FOIA documents also reveal that the State of Michigan initiated a review of the NHMRR earlier this year, which includes reassessing the non-radioactive aspects of the rule. It’s unclear, though, where the Ministry of Transport is in the process. 

The Windsor Detroit Truck Ferry is the only
transporter allowed to carry hazmat material
across the border. That could change.

Although the Truck Ferry is the only mode designated to transport hazmat trucks across the Detroit River, several media — including todaystrucking.com — have reported that the bridge (which has complete autonomy over its own operations) routinely allows such vehicles to cross anyway, via special permit that it writes for select fleets. Some of those passing trucks belong to carriers controlled by the bridge’s owner, Matty Moroun.

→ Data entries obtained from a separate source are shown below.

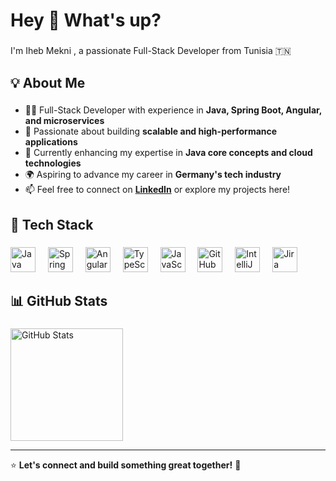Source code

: <h1 align="left">Hey 👋 What's up?</h1>

###  

<p align="left">I'm Iheb Mekni , a passionate Full-Stack Developer from Tunisia 🇹🇳</p>  

###  

<h2 align="left">💡 About Me</h2>  

###  

- 👨‍💻 Full-Stack Developer with experience in **Java, Spring Boot, Angular, and microservices**  
- 🚀 Passionate about building **scalable and high-performance applications**  
- 🎯 Currently enhancing my expertise in **Java core concepts and cloud technologies**  
- 🌍 Aspiring to advance my career in **Germany's tech industry**  
- 📫 Feel free to connect on **[LinkedIn](https://www.linkedin.com/in/mekni-iheb-1580621b0/)** or explore my projects here!  

###  

<h2 align="left">🚀 Tech Stack</h2>  

###  

<div align="left">
  <img src="https://cdn.jsdelivr.net/gh/devicons/devicon/icons/java/java-original.svg" height="40" alt="Java logo" />
  <img width="12" />
  <img src="https://cdn.jsdelivr.net/gh/devicons/devicon/icons/spring/spring-original.svg" height="40" alt="Spring logo" />
  <img width="12" />
  <img src="https://cdn.jsdelivr.net/gh/devicons/devicon/icons/angularjs/angularjs-original.svg" height="40" alt="Angular logo" />
  <img width="12" />
  <img src="https://cdn.jsdelivr.net/gh/devicons/devicon/icons/typescript/typescript-original.svg" height="40" alt="TypeScript logo" />
  <img width="12" />
  <img src="https://cdn.jsdelivr.net/gh/devicons/devicon/icons/javascript/javascript-original.svg" height="40" alt="JavaScript logo" />
  <img width="12" />
  <img src="https://cdn.jsdelivr.net/gh/devicons/devicon/icons/github/github-original.svg" height="40" alt="GitHub logo" />
  <img width="12" />
  <img src="https://cdn.jsdelivr.net/gh/devicons/devicon/icons/intellij/intellij-original.svg" height="40" alt="IntelliJ logo" />
  <img width="12" />
  <img src="https://cdn.jsdelivr.net/gh/devicons/devicon/icons/jira/jira-original.svg" height="40" alt="Jira logo" />
</div>  

###  

<h2 align="left">📊 GitHub Stats</h2>  

###  

<div align="left">
  <img src="https://github-readme-stats.vercel.app/api?username=mekniIheb&show_icons=true&theme=radical" height="180" alt="GitHub Stats" />
</div>

---

⭐️ **Let's connect and build something great together!** 🚀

It appears, then, that the private company is seeking to more openly accommodate all types of hazmat transporters.

According to documents obtained by todaystrucking.com, Ambassador President Dan Stamper wrote to The MDOT last fall officially requesting a change to the NHMRR. He suggested that the state relax restrictions so that they’re more in line with allowances given to the Blue Water Bridge in Sarnia-Port Huron. 

In addition to the security issues "these dangerous trucks would pose" to what is currently the only major span at North America’s busiest trade gateway, Ward also points out the "obvious detrimental impact" on his business.

Furthermore, the loss of the truck ferry "would eliminate the primary crossing for very large shipments of oversize, overweight trucks, which are essential in support of manufacturing and energy projects," says Ward. "Repeatedly the ferry has played an important role in keeping manufacturing facilities open when there has been severe delays at the bridge."

Signs in Windsor direct hazmat truckers to the ferry.
Curiously there are few, if any, such signs in Detroit.

Not only would such a move "strengthen the bridge’s monopoly on cargo traffic," says Ward, but it would also eliminate any crossing redundancy, which is essential in the event of a major hazmat-related accident or terrorist attack on the privately owned bridge.

"I do not think people really appreciate the danger of allowing Moroun as the owner of a private bridge to be in total control of the border."

Not too long ago, Ward wrote to authorities asking them to do a better job enforcing the hazmat restrictions outlined in the NHMRR.

Officials on both sides of the border promised to investigate, but according to Ward, not much has changed.